Hay escritores que parecen tallados por la historia y otros que se la toman como un ring de box. Mario Vargas Llosa fue ambos: el intelectual incómodo que se desmarcó de los dogmas —los revolucionarios, los religiosos, los nacionalistas— y el gladiador que nunca dejó de pelear en la arena pública. Murió a los 89 años, pero llevaba décadas conversando con la muerte: la del pensamiento complaciente, la de la izquierda fosilizada, la de una Iberoamérica que a veces se empeña en no crecer.
Nació en 1936, en un Perú que todavía creía en virreyes, curas y militares como figuras tutelares del orden. De niño quiso ser sacerdote —como todo niño bien educado en un colegio católico—, pero un episodio de abuso a los 12 años lo sacó de la fe como si alguien hubiese apagado la luz de golpe. “Me distancié por completo de la religión”, diría años después. El trauma fue el primer umbral: dejó de temerle a los dioses y comenzó a pensar por sí mismo. Nunca volvió a rezar. Empezó, en cambio, a escribir.
Y cuando Vargas Llosa escribía, el mundo se enteraba. De las madrugadas limeñas a las aulas de San Marcos, de las tertulias en París a los editoriales en El País, convirtió la palabra en trinchera. Fue un novelista que hizo de la política un teatro y un ensayista que nunca ocultó sus pasiones: la literatura, la libertad, el debate. “Escribir es una forma de resistencia”, repetía. Y resistió como pocos. A los clichés de la izquierda, al conservadurismo reaccionario, a la tentación de volverse tibio.
Su narrativa —seca, precisa, sin adornos innecesarios— fue también un manifiesto: Conversación en La Catedral, La guerra del fin del mundo, La ciudad y los perros. Libros que le dan al lector una bofetada y luego lo invitan a pensar. Porque Vargas Llosa, más que un narrador, fue un aguafiestas del conformismo. “¿En qué momento se jodió el Perú?”, se preguntaba su personaje Zavalita.

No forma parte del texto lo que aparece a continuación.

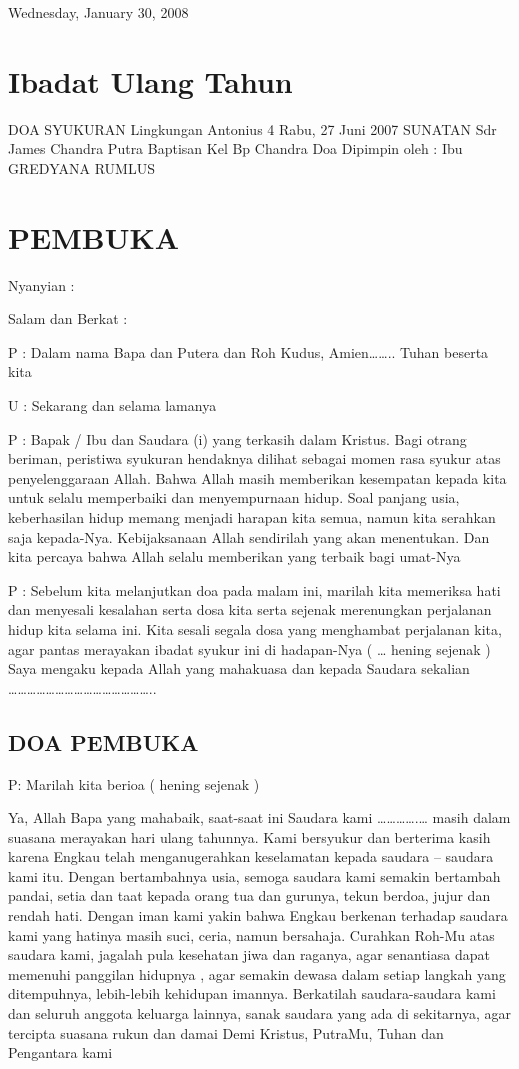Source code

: \documentclass{article}
\title{}
\author{}
\date{2018-05-16}
\begin{document}
Wednesday, January 30, 2008

\section[Ibadat Ulang Tahun ]{Ibadat Ulang Tahun }
DOA SYUKURAN Lingkungan Antonius 4 Rabu, 27 Juni 2007 SUNATAN Sdr James Chandra Putra Baptisan Kel Bp Chandra Doa
Dipimpin oleh : Ibu GREDYANA RUMLUS  

\section{PEMBUKA}
 Nyanyian : 

Salam dan Berkat : 

P : {\dag} Dalam nama Bapa dan Putera dan Roh Kudus, Amien{\dots}{\dots}.. Tuhan beserta kita  

U : Sekarang dan selama lamanya 

P : Bapak / Ibu dan Saudara (i) yang terkasih dalam Kristus. Bagi otrang beriman, peristiwa syukuran hendaknya dilihat
sebagai momen rasa syukur atas penyelenggaraan Allah. Bahwa Allah masih memberikan kesempatan kepada kita untuk selalu
memperbaiki dan menyempurnaan hidup. Soal panjang usia, keberhasilan hidup memang menjadi harapan kita semua, namun
kita serahkan saja kepada-Nya. Kebijaksanaan Allah sendirilah yang akan menentukan. Dan kita percaya bahwa Allah selalu
memberikan yang terbaik bagi umat-Nya 

P : Sebelum kita melanjutkan doa pada malam ini, marilah kita memeriksa hati dan menyesali kesalahan serta dosa kita
serta sejenak merenungkan perjalanan hidup kita selama ini. Kita sesali segala dosa yang menghambat perjalanan kita,
agar pantas merayakan ibadat syukur ini di hadapan-Nya ( {\dots} hening sejenak ) Saya mengaku kepada Allah yang
mahakuasa dan kepada Saudara sekalian
{\dots}{\dots}{\dots}{\dots}{\dots}{\dots}{\dots}{\dots}{\dots}{\dots}{\dots}{\dots}{\dots}{\dots}{\dots}.. 

\subsection[DOA PEMBUKA]{DOA PEMBUKA }
P: Marilah kita berioa ( hening sejenak ) 

Ya, Allah Bapa yang mahabaik, saat-saat ini Saudara kami {\dots}{\dots}{\dots}{\dots}.{\dots} masih dalam suasana
merayakan hari ulang tahunnya. Kami bersyukur dan berterima kasih karena Engkau telah menganugerahkan keselamatan
kepada saudara -- saudara kami itu. Dengan bertambahnya usia, semoga saudara kami semakin bertambah pandai, setia dan
taat kepada orang tua dan gurunya, tekun berdoa, jujur dan rendah hati. Dengan iman kami yakin bahwa Engkau berkenan
terhadap saudara kami yang hatinya masih suci, ceria, namun bersahaja. Curahkan Roh-Mu atas saudara kami, jagalah pula
kesehatan jiwa dan raganya, agar senantiasa dapat memenuhi panggilan hidupnya , agar semakin dewasa dalam setiap
langkah yang ditempuhnya, lebih-lebih kehidupan imannya. Berkatilah saudara-saudara kami dan seluruh anggota keluarga
lainnya, sanak saudara yang ada di sekitarnya, agar tercipta suasana rukun dan damai Demi Kristus, PutraMu, Tuhan dan
Pengantara kami 
\end{document}
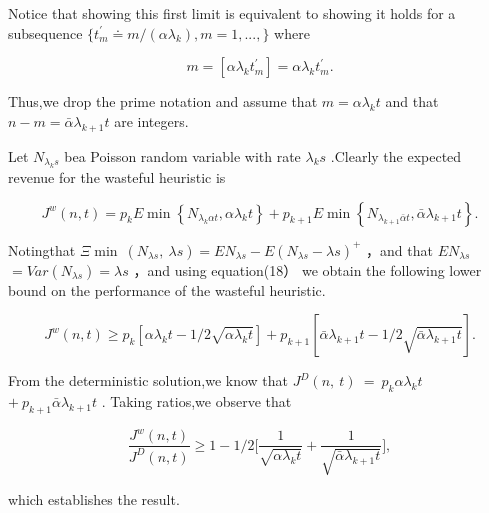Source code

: Notice that showing this first limit is equivalent to showing it holds
for a subsequence
\(\{ t _ { m } ^ { \prime } \doteq m / ( \alpha \lambda _ { k } ) , m = 1 , . . . , \}\)
where

\[
m = [ \alpha \lambda _ { k } t _ { m } ^ { \prime } ] = \alpha \lambda _ { k } t _ { m } ^ { \prime } .
\]

Thus,we drop the prime notation and assume that
\(m = \alpha \lambda _ { k } t\) and that
\(n - m = \bar { \alpha } \lambda _ { k + 1 } t\) are integers.

Let \(N _ { \lambda _ { k } s }\) bea Poisson random variable with rate
\(\lambda _ { k } s\) .Clearly the expected revenue for the wasteful
heuristic is

\[
J ^ { w } ( n , t ) = p _ { k } E \operatorname* { m i n } \left\{ N _ { \lambda _ { k } \alpha t } , \alpha \lambda _ { k } t \right\} + p _ { k + 1 } E \operatorname* { m i n } \left\{ N _ { \lambda _ { k + 1 } \bar { \alpha } t } , \bar { \alpha } \lambda _ { k + 1 } t \right\} .
\]

Notingthat
\(\Xi \operatorname * { m i n } \ ( N _ { \lambda s } , \ \lambda s ) = E N _ { \lambda s } - E ( N _ { \lambda s } - \lambda s ) ^ { + }\)
，and that \(E N _ { \lambda s }\)
\(= V a r ( N _ { \lambda s } ) = \lambda s\) ，and using equation(18）
we obtain the following lower bound on the performance of the wasteful
heuristic.

\[
J ^ { w } ( n , t ) \geq p _ { k } [ \alpha \lambda _ { k } t - 1 / 2 \sqrt { \alpha \lambda _ { k } t } ] + p _ { k + 1 } [ \bar { \alpha } \lambda _ { k + 1 } t - 1 / 2 \sqrt { \bar { \alpha } \lambda _ { k + 1 } t } ] .
\]

From the deterministic solution,we know that
\(J ^ { D } ( n , \ t ) \ = \ p _ { k } \alpha \lambda _ { k } t\)
\(+ \ p _ { k + 1 } \bar { \alpha } \lambda _ { k + 1 } t\) . Taking
ratios,we observe that

\[
\frac { J ^ { w } ( n , t ) } { J ^ { D } ( n , t ) } \geq 1 - 1 / 2 \biggl [ \frac { 1 } { \sqrt { \alpha \lambda _ { k } t } } + \frac { 1 } { \sqrt { \bar { \alpha } \lambda _ { k + 1 } t } } \biggr ] ,
\]

which establishes the result.


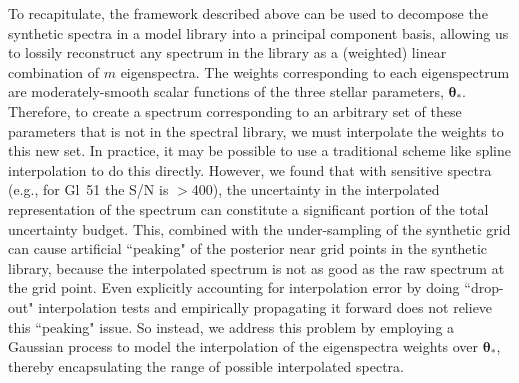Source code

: \documentclass[iop,floatfix,numberedappendix,twocolappendix]{emulateapj}
\newcommand{\vt}{ {\bm \theta}}
\begin{document}
To recapitulate, the framework described above can be used to decompose the synthetic spectra in a 
model library into a principal component basis, allowing us to lossily reconstruct any spectrum in 
the library as a (weighted) linear combination of $m$ eigenspectra.  The weights corresponding to 
each eigenspectrum are moderately-smooth scalar functions of the three stellar parameters, 
$\vt_{\ast}$.  Therefore, to create a spectrum corresponding to an arbitrary set of these 
parameters that is not in the spectral library, we must interpolate the weights to this new set.  
In practice, it may be possible to use a traditional scheme like spline interpolation to do this 
directly.  However, we found that with sensitive spectra (e.g., for Gl~51 the S/N is $>$400), the 
uncertainty in the interpolated representation of the spectrum can constitute a significant portion 
of the total uncertainty budget.  This, combined with the under-sampling of the synthetic grid can 
cause artificial ``peaking" of the posterior near grid points in the synthetic library, because the 
interpolated spectrum is not as good as the raw spectrum at the grid point.  Even explicitly 
accounting for interpolation error by doing ``drop-out" interpolation tests and empirically 
propagating it forward does not relieve this ``peaking" issue.  So instead, we address this problem 
by employing a Gaussian process to model the interpolation of the eigenspectra weights over 
$\vt_{\ast}$, thereby encapsulating the range of possible interpolated spectra. 
\end{document}
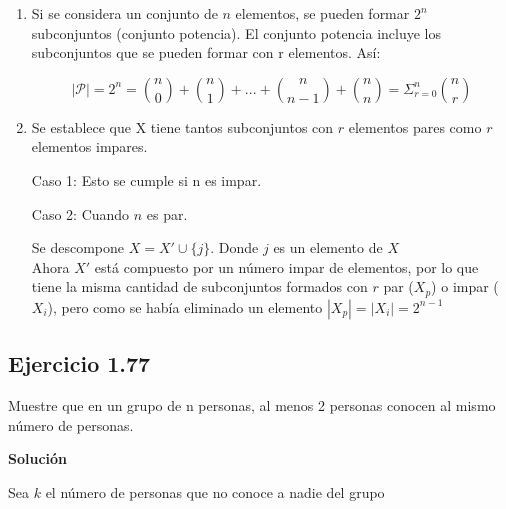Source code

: \documentclass[12pt]{article}
\begin{document}
\begin{enumerate}
	
\item Si se considera un conjunto de $n$ elementos, se pueden formar $2^n$
subconjuntos (conjunto potencia). El conjunto potencia incluye los subconjuntos
que se pueden formar con r elementos. Así:

\begin{equation*}
	|\mathcal{P}|=2^n=\binom{n}{0}+\binom{n}{1}+...+\binom{n}{n-1}+\binom{n}{n}=\Sigma_{r=0}^{n} \binom{n}{r}
\end{equation*} 

\item Se establece que X tiene tantos subconjuntos con $r$ elementos pares como
$r$ elementos impares.

Caso 1: Esto se cumple si n es impar.
	
Caso 2: Cuando $n$ es par.

Se descompone $X=X'\cup \{j\}$. Donde $j$ es un elemento de $X$\\
	
Ahora $X'$ está compuesto por un n\'umero impar de elementos, por lo que tiene
la misma cantidad de subconjuntos formados con $r$ par ($X_p$) o impar ($X_i$),
pero como se había eliminado un elemento $|X_p|=|X_i|=2^{n-1}$

\end{enumerate}

\subsection*{Ejercicio 1.77}

Muestre que en un grupo de n personas, al menos 2 personas conocen al mismo
n\'umero de personas.

\textbf{Solución}

Sea $k$ el n\'umero de personas que no conoce a nadie del grupo
\end{document}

La pregunta, claro, se extendía al continente entero.
Pero no era un santo de la ilustración. Lo suyo no fue el pensamiento puro, sino la incomodidad sistemática. Militó en el fervor revolucionario cubano… y luego rompió con él cuando el castrismo empezó a oler a dictadura. Se despidió de la izquierda como quien abandona una religión que ya no cree en su dios. “No hay libertad sin mercado”, dijo, y lo acusaron de neoliberal. Pero no le importó. Su herejía consistía en pensar fuera del rebaño.
En 1990 cometió el pecado de postularse a la presidencia del Perú. Quiso llevar sus ideas del papel al poder. Perdió contra Fujimori, el outsider populista, y con eso entendió que la política real huele más a estiércol que a tinta. Volvió entonces a sus libros, más libre que nunca, más solo también. Porque Vargas Llosa fue un liberal en una región que solo entiende el poder en términos de caudillos y banderas. Y él prefería los matices.
Fue agnóstico hasta el final. “No soy ateo —decía—, soy un perplejo.” Esa perplejidad fue su brújula moral: lo salvó del fanatismo, pero también lo dejó sin iglesia. Porque en América Latina, no creer en nada es sospechoso. Y Vargas Llosa cargó con esa sospecha como un blasón. Prefería la duda a la fe, el ensayo al sermón, la crítica al aplauso fácil.
Tuve la suerte -y el honor- de realizar una de las últimas entrevistas con Mario Vargas Llosa. “Si dios existe”, me dijo en su casa en Madrid, “no es como lo pinta la religión cristiana; es imposible que sea de esa manera”. En otra entrevista me dijo que sería de “muy mal gusto”… pic.twitter.com/09gf2qLKSb
— JORGE RAMOS (@jorgeramosnews) April 14, 2025
Sus enemigos lo llamaron traidor. Sus excompañeros de lucha, vendido. Pero nadie puede decir que no fue coherente. Defendió el laicismo, la libertad de prensa, los derechos individuales. Creía que la literatura debía molestar, incomodar, sacudir. En eso fue un discípulo de Voltaire, pero con acento limeño y vocación universal. Ganó el Nobel en 2010, y aunque lo celebró con corbata, siguió escribiendo con cuchillo.
¿Y qué queda ahora que se ha ido? Un legado incómodo, brillante y necesario. Vargas Llosa no fue el escritor de una patria, sino el crítico de todas. Se negó a idealizar el pasado y a romantizar la pobreza. Para él, la libertad no era una consigna, sino una urgencia. Y eso, en este continente de dogmas viejos y populismos nuevos, sigue siendo una revolución pendiente.